> TASK DIRECTIONS:
This exercise needs all of the entries set down again, exactly as they read.

Data extracted from a collection:
▶

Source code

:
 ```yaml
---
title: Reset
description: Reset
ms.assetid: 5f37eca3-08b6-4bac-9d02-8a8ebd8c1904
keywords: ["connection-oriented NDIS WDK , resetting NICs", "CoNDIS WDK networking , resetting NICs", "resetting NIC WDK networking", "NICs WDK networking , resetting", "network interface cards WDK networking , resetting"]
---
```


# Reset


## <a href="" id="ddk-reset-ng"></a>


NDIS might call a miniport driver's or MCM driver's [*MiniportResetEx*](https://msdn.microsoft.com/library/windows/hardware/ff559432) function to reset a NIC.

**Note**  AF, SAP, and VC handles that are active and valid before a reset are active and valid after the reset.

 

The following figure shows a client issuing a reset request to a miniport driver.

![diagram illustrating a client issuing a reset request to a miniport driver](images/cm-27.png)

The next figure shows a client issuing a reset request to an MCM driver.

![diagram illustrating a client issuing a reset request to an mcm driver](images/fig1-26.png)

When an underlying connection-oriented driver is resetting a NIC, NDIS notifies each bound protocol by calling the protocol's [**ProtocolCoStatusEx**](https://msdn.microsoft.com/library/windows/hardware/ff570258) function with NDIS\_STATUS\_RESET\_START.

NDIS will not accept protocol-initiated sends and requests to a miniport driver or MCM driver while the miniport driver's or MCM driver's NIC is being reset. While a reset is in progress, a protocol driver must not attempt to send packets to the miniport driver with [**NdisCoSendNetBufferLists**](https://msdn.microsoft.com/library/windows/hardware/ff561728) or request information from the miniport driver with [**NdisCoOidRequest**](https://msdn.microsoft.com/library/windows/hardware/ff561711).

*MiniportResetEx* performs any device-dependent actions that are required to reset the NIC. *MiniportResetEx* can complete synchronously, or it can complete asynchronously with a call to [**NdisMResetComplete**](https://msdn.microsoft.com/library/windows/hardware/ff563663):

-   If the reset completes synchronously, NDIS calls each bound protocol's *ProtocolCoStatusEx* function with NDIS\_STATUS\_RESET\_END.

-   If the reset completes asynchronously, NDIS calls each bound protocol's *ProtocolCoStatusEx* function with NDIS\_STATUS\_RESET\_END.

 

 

◀

> TASK OUTPUT:
Source code

:
 ```yaml
---
title: Reset
description: Reset
ms.assetid: 5f37eca3-08b6-4bac-9d02-8a8ebd8c1904
keywords: ["connection-oriented NDIS WDK , resetting NICs", "CoNDIS WDK networking , resetting NICs", "resetting NIC WDK networking", "NICs WDK networking , resetting", "network interface cards WDK networking , resetting"]
---
```


# Reset


## <a href="" id="ddk-reset-ng"></a>


NDIS might call a miniport driver's or MCM driver's [*MiniportResetEx*](https://msdn.microsoft.com/library/windows/hardware/ff559432) function to reset a NIC.

**Note**  AF, SAP, and VC handles that are active and valid before a reset are active and valid after the reset.

 

The following figure shows a client issuing a reset request to a miniport driver.

![diagram illustrating a client issuing a reset request to a miniport driver](images/cm-27.png)

The next figure shows a client issuing a reset request to an MCM driver.

![diagram illustrating a client issuing a reset request to an mcm driver](images/fig1-26.png)

When an underlying connection-oriented driver is resetting a NIC, NDIS notifies each bound protocol by calling the protocol's [**ProtocolCoStatusEx**](https://msdn.microsoft.com/library/windows/hardware/ff570258) function with NDIS\_STATUS\_RESET\_START.

NDIS will not accept protocol-initiated sends and requests to a miniport driver or MCM driver while the miniport driver's or MCM driver's NIC is being reset. While a reset is in progress, a protocol driver must not attempt to send packets to the miniport driver with [**NdisCoSendNetBufferLists**](https://msdn.microsoft.com/library/windows/hardware/ff561728) or request information from the miniport driver with [**NdisCoOidRequest**](https://msdn.microsoft.com/library/windows/hardware/ff561711).

*MiniportResetEx* performs any device-dependent actions that are required to reset the NIC. *MiniportResetEx* can complete synchronously, or it can complete asynchronously with a call to [**NdisMResetComplete**](https://msdn.microsoft.com/library/windows/hardware/ff563663):

-   If the reset completes synchronously, NDIS calls each bound protocol's *ProtocolCoStatusEx* function with NDIS\_STATUS\_RESET\_END.

-   If the reset completes asynchronously, NDIS calls each bound protocol's *ProtocolCoStatusEx* function with NDIS\_STATUS\_RESET\_END.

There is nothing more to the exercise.